Retype every line of the data, keeping each word exactly.

┌─ Data for the task

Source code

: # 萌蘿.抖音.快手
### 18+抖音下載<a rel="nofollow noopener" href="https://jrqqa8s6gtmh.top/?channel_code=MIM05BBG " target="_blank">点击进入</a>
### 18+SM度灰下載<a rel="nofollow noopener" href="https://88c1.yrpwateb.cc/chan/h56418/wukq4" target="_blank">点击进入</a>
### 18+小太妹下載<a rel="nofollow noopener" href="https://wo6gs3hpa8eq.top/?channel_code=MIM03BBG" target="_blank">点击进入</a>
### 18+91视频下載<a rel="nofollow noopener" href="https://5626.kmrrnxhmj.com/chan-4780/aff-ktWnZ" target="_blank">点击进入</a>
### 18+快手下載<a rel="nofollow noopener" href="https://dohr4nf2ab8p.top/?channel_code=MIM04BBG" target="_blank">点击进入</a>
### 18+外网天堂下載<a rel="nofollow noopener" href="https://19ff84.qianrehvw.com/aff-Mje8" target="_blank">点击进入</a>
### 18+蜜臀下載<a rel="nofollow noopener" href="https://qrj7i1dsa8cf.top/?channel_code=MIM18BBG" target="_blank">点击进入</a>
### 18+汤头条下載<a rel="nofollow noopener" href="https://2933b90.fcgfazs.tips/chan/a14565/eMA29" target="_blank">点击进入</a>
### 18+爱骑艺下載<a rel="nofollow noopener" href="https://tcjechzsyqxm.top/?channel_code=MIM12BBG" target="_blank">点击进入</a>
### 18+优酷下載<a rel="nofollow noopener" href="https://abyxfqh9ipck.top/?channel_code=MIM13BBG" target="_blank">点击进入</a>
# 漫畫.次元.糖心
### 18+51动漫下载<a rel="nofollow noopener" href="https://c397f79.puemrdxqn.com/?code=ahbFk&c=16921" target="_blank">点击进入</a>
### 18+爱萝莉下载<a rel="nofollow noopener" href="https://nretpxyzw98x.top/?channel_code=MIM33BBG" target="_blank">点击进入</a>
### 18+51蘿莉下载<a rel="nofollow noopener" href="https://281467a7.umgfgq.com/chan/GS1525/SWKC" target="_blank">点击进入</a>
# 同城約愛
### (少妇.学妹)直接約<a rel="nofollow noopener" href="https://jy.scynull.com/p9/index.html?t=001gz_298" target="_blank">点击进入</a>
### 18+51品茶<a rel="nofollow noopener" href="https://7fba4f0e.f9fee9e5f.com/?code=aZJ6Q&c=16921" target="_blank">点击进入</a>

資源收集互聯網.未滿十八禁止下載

└─

**Solution to this problem:**
Source code

: # 萌蘿.抖音.快手
### 18+抖音下載<a rel="nofollow noopener" href="https://jrqqa8s6gtmh.top/?channel_code=MIM05BBG " target="_blank">点击进入</a>
### 18+SM度灰下載<a rel="nofollow noopener" href="https://88c1.yrpwateb.cc/chan/h56418/wukq4" target="_blank">点击进入</a>
### 18+小太妹下載<a rel="nofollow noopener" href="https://wo6gs3hpa8eq.top/?channel_code=MIM03BBG" target="_blank">点击进入</a>
### 18+91视频下載<a rel="nofollow noopener" href="https://5626.kmrrnxhmj.com/chan-4780/aff-ktWnZ" target="_blank">点击进入</a>
### 18+快手下載<a rel="nofollow noopener" href="https://dohr4nf2ab8p.top/?channel_code=MIM04BBG" target="_blank">点击进入</a>
### 18+外网天堂下載<a rel="nofollow noopener" href="https://19ff84.qianrehvw.com/aff-Mje8" target="_blank">点击进入</a>
### 18+蜜臀下載<a rel="nofollow noopener" href="https://qrj7i1dsa8cf.top/?channel_code=MIM18BBG" target="_blank">点击进入</a>
### 18+汤头条下載<a rel="nofollow noopener" href="https://2933b90.fcgfazs.tips/chan/a14565/eMA29" target="_blank">点击进入</a>
### 18+爱骑艺下載<a rel="nofollow noopener" href="https://tcjechzsyqxm.top/?channel_code=MIM12BBG" target="_blank">点击进入</a>
### 18+优酷下載<a rel="nofollow noopener" href="https://abyxfqh9ipck.top/?channel_code=MIM13BBG" target="_blank">点击进入</a>
# 漫畫.次元.糖心
### 18+51动漫下载<a rel="nofollow noopener" href="https://c397f79.puemrdxqn.com/?code=ahbFk&c=16921" target="_blank">点击进入</a>
### 18+爱萝莉下载<a rel="nofollow noopener" href="https://nretpxyzw98x.top/?channel_code=MIM33BBG" target="_blank">点击进入</a>
### 18+51蘿莉下载<a rel="nofollow noopener" href="https://281467a7.umgfgq.com/chan/GS1525/SWKC" target="_blank">点击进入</a>
# 同城約愛
### (少妇.学妹)直接約<a rel="nofollow noopener" href="https://jy.scynull.com/p9/index.html?t=001gz_298" target="_blank">点击进入</a>
### 18+51品茶<a rel="nofollow noopener" href="https://7fba4f0e.f9fee9e5f.com/?code=aZJ6Q&c=16921" target="_blank">点击进入</a>

資源收集互聯網.未滿十八禁止下載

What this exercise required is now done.